Batch normalization

BatchNormalization(input, scale, bias, runMean, runVariance, spatial,
                   normalizationTimeConstant = 0,
                   blendTimeConstant = 0, epsilon = 0.00001, useCntkEngine = true)


  • input is the input of the batch normalization node
  • scale is a ParameterTensor{} that holds the learned componentwise-scaling factors (gamma term in the equation below).
  • bias is a ParameterTensor{} that holds the learned bias (beta term). scale and bias must have the same dimensions which must be equal to the input dimensions in case of spatial = false or number of output convolution feature maps in case of spatial = true.
  • runMean is the running mean which is used during evaluation phase and might be used during training as well. You must pass a ParameterTensor{} with the same dimensions as scale and bias, initial value 0, and learningRateMultiplier=0 set.
  • runVariance is the running variance. It is represented the same way as runMean.
  • spatial is a flag that specifies whether to compute mean/var for each feature in a minibatch independently or, in case of convolutional layers, per feature map.
  • normalizationTimeConstant (default 0): time constant for computing running average of mean and variance as a low-pass filtered version of the batch statistics. Note: The default is not typically what you want.
  • blendTimeConstant (default 0): allows to smooth batch estimates with the running statistics
  • epsilon is a conditioner constant added to the variance when computing the inverse standard deviation.
  • useCntkEngine (default: true): set this to false to select the GPU-only cuDNN implementation

Return value

The batch-normalized input.


BatchNormalization implements the technique described in paper Batch Normalization: Accelerating Deep Network Training by Reducing Internal Covariate Shift (Sergey Ioffe, Christian Szegedy). In short, it normalizes layer outputs for every minibatch for each output (feature) independently and applies affine transformation to preserve representation of the layer. That is, for layer input:

m = mean (input)
var = variance (input)
inputNorm = (input - mean)/sqrt (epsilon + var)
output = gamma * inputNorm + beta

where gamma and beta are trainable parameters.

mean and variance are estimated from training data. In the simplest case, they are the mean and variance of the current minibatch during training. In inference, a long-term estimate is used instead.

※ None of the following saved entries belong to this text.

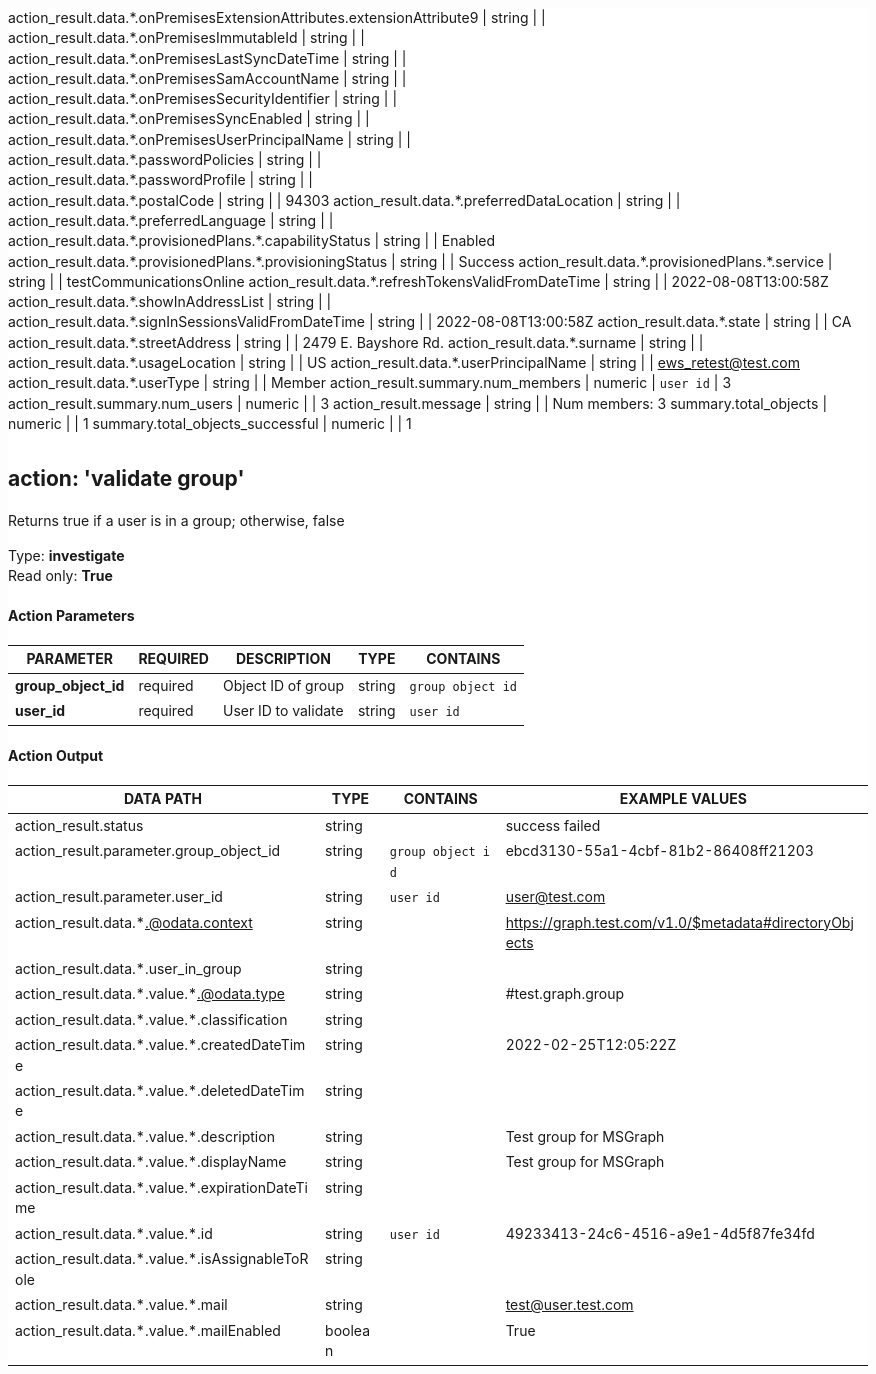 action_result.data.\*.onPremisesExtensionAttributes.extensionAttribute9 | string |  |  
action_result.data.\*.onPremisesImmutableId | string |  |  
action_result.data.\*.onPremisesLastSyncDateTime | string |  |  
action_result.data.\*.onPremisesSamAccountName | string |  |  
action_result.data.\*.onPremisesSecurityIdentifier | string |  |  
action_result.data.\*.onPremisesSyncEnabled | string |  |  
action_result.data.\*.onPremisesUserPrincipalName | string |  |  
action_result.data.\*.passwordPolicies | string |  |  
action_result.data.\*.passwordProfile | string |  |  
action_result.data.\*.postalCode | string |  |   94303 
action_result.data.\*.preferredDataLocation | string |  |  
action_result.data.\*.preferredLanguage | string |  |  
action_result.data.\*.provisionedPlans.\*.capabilityStatus | string |  |   Enabled 
action_result.data.\*.provisionedPlans.\*.provisioningStatus | string |  |   Success 
action_result.data.\*.provisionedPlans.\*.service | string |  |   testCommunicationsOnline 
action_result.data.\*.refreshTokensValidFromDateTime | string |  |   2022-08-08T13:00:58Z 
action_result.data.\*.showInAddressList | string |  |  
action_result.data.\*.signInSessionsValidFromDateTime | string |  |   2022-08-08T13:00:58Z 
action_result.data.\*.state | string |  |   CA 
action_result.data.\*.streetAddress | string |  |   2479 E. Bayshore Rd. 
action_result.data.\*.surname | string |  |  
action_result.data.\*.usageLocation | string |  |   US 
action_result.data.\*.userPrincipalName | string |  |   ews_retest@test.com 
action_result.data.\*.userType | string |  |   Member 
action_result.summary.num_members | numeric |  `user id`  |   3 
action_result.summary.num_users | numeric |  |   3 
action_result.message | string |  |   Num members: 3 
summary.total_objects | numeric |  |   1 
summary.total_objects_successful | numeric |  |   1   

## action: 'validate group'
Returns true if a user is in a group; otherwise, false

Type: **investigate**  
Read only: **True**

#### Action Parameters
PARAMETER | REQUIRED | DESCRIPTION | TYPE | CONTAINS
--------- | -------- | ----------- | ---- | --------
**group_object_id** |  required  | Object ID of group | string |  `group object id` 
**user_id** |  required  | User ID to validate | string |  `user id` 

#### Action Output
DATA PATH | TYPE | CONTAINS | EXAMPLE VALUES
--------- | ---- | -------- | --------------
action_result.status | string |  |   success  failed 
action_result.parameter.group_object_id | string |  `group object id`  |   ebcd3130-55a1-4cbf-81b2-86408ff21203 
action_result.parameter.user_id | string |  `user id`  |   user@test.com 
action_result.data.\*.@odata.context | string |  |   https://graph.test.com/v1.0/$metadata#directoryObjects 
action_result.data.\*.user_in_group | string |  |  
action_result.data.\*.value.\*.@odata.type | string |  |   #test.graph.group 
action_result.data.\*.value.\*.classification | string |  |  
action_result.data.\*.value.\*.createdDateTime | string |  |   2022-02-25T12:05:22Z 
action_result.data.\*.value.\*.deletedDateTime | string |  |  
action_result.data.\*.value.\*.description | string |  |   Test group for MSGraph 
action_result.data.\*.value.\*.displayName | string |  |   Test group for MSGraph 
action_result.data.\*.value.\*.expirationDateTime | string |  |  
action_result.data.\*.value.\*.id | string |  `user id`  |   49233413-24c6-4516-a9e1-4d5f87fe34fd 
action_result.data.\*.value.\*.isAssignableToRole | string |  |  
action_result.data.\*.value.\*.mail | string |  |   test@user.test.com 
action_result.data.\*.value.\*.mailEnabled | boolean |  |   True 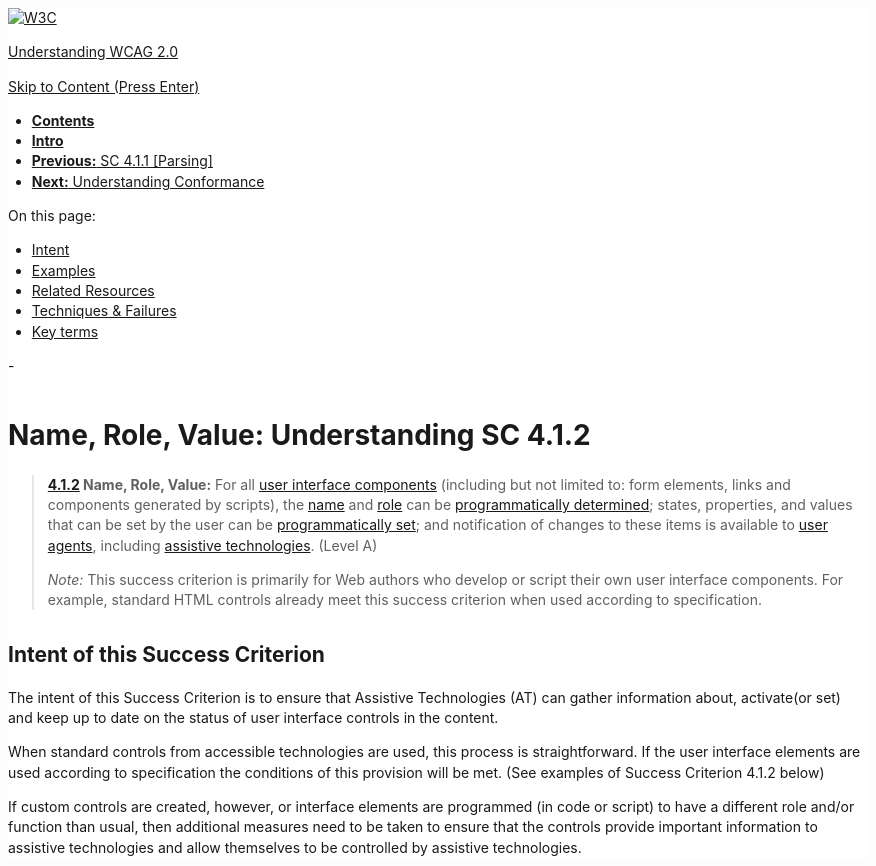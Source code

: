 [<img src="https://www.w3.org/StyleSheets/TR/2016/logos/W3C" alt="W3C" width="72" height="48" />](http://www.w3.org/)

[Understanding WCAG 2.0](Overview.html)

[Skip to Content (Press Enter)](#maincontent)

<span id="top"></span>

-   **[Contents](Overview.html#contents "Table of Contents")**
-   **[Intro](intro.html "Introduction to Understanding WCAG 2.0")**
-   [**Previous:** SC 4.1.1 \[Parsing\]](ensure-compat-parses.html "Understanding SC  4.1.1 [Parsing]")
-   [**Next:** Understanding Conformance](conformance.html "Understanding Understanding Conformance")

On this page:

-   [Intent](#ensure-compat-rsv-intent-head)
-   [Examples](#ensure-compat-rsv-examples-head)
-   [Related Resources](#ensure-compat-rsv-resources-head)
-   [Techniques & Failures](#ensure-compat-rsv-techniques-head)
-   [Key terms](#key-terms)

<span id="maincontent">-</span>

<span id="ensure-compat-rsv"></span> **Name, Role, Value**<span class="screenreader">:</span> Understanding SC 4.1.2
====================================================================================================================

> **[4.1.2](http://www.w3.org/TR/2008/REC-WCAG20-20081211/#ensure-compat-rsv) Name, Role, Value:** For all <a href="#user-interface-componentdef" class="termref">user interface components</a> (including but not limited to: form elements, links and components generated by scripts), the <a href="#namedef" class="termref">name</a> and <a href="#roledef" class="termref">role</a> can be <a href="#programmaticallydetermineddef" class="termref">programmatically determined</a>; states, properties, and values that can be set by the user can be <a href="#programmaticallysetdef" class="termref">programmatically set</a>; and notification of changes to these items is available to <a href="#useragentdef" class="termref">user agents</a>, including <a href="#atdef" class="termref">assistive technologies</a>. (Level A)
>
> *Note:* This success criterion is primarily for Web authors who develop or script their own user interface components. For example, standard HTML controls already meet this success criterion when used according to specification.

Intent of this Success Criterion
--------------------------------

The intent of this Success Criterion is to ensure that Assistive Technologies (AT) can gather information about, activate(or set) and keep up to date on the status of user interface controls in the content.

When standard controls from accessible technologies are used, this process is straightforward. If the user interface elements are used according to specification the conditions of this provision will be met. (See examples of Success Criterion 4.1.2 below)

If custom controls are created, however, or interface elements are programmed (in code or script) to have a different role and/or function than usual, then additional measures need to be taken to ensure that the controls provide important information to assistive technologies and allow themselves to be controlled by assistive technologies.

The long-term estimates are a low-pass-filtered version of the minibatch statistics, with the time constant (in samples) given by the normalizationTimeConstant parameter. A value of 0 means there will be no exponential smoothing and running mean/variance will always be equal to those of the last seen minibatch. This is often undesirable. Instead, it is recommended to use a value of a few thousand here. The BatchNormalizationLayer{} wrapper has a default of 5000.

For more information about time constants and exponential smoothing:

Because minibatch statistics can be noisy, CNTK also allows to use a MAP (maximum-a-posteriori) estimate during training, where the running long-term estimate is taken as the prior. The weight of the prior is controlled by the blendTimeConstant parameter. However, this has not been found useful so far in our experiments.

Note that during inference, CNTK will set both time constants automatically such that only use the existing running mean is used, and that it is not updated. There is no explicit action needed by the user.

cuDNN implementation

By default, this function uses a CNTK implementation which works with both GPUs and CPUs. You can choose to use the cuDNN implementation, which is more performant. Note, however, that the cuDNN implementation does not support all options, and training requires a GPU (CNTK does, however, provide a CPU emulation for inference even if you select the cuDNN implementation).